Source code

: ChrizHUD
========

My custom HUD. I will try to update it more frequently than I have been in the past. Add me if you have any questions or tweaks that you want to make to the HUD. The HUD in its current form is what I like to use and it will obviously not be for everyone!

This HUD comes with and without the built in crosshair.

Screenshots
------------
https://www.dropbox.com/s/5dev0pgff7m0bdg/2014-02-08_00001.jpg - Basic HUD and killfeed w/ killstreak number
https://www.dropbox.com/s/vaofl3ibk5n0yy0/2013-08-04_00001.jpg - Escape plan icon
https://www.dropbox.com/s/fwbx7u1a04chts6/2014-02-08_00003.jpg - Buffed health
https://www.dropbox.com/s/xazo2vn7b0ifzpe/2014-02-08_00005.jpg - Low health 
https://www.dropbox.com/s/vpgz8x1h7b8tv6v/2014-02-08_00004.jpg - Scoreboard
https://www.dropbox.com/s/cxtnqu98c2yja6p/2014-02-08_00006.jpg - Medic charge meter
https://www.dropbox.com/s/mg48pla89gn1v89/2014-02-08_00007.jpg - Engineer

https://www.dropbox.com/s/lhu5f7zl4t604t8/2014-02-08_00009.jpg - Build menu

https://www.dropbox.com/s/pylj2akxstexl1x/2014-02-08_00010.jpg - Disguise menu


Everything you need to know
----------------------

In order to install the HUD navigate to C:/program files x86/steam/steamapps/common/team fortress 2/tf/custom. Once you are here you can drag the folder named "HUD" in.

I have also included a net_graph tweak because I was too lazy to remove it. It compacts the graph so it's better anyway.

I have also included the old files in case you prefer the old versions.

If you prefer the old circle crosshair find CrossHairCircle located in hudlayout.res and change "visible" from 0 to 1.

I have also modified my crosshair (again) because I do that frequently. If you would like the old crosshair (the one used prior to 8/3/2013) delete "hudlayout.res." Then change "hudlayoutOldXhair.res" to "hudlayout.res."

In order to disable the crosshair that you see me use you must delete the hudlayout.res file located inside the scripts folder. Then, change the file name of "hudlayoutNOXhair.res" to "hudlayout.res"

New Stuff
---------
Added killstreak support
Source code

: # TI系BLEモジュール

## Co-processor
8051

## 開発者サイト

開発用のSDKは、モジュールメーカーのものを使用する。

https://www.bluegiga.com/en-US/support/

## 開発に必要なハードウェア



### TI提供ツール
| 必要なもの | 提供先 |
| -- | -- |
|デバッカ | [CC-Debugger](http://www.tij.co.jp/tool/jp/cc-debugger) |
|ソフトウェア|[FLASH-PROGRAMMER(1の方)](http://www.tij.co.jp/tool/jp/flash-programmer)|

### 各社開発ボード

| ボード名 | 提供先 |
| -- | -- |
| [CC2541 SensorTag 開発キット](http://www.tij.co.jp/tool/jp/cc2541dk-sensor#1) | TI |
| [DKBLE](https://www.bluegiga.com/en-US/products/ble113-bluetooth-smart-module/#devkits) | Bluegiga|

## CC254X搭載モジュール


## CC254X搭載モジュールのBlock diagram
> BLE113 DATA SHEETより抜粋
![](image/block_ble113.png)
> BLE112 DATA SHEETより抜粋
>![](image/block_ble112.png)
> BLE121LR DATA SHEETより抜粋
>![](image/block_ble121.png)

(WHAT YOU HAVE TO DO) Report every line of the data above that contains the string "image" by copying it in full.

(ANSWER TO THE EXERCISE)
![](image/block_ble113.png)
>![](image/block_ble112.png)
>![](image/block_ble121.png)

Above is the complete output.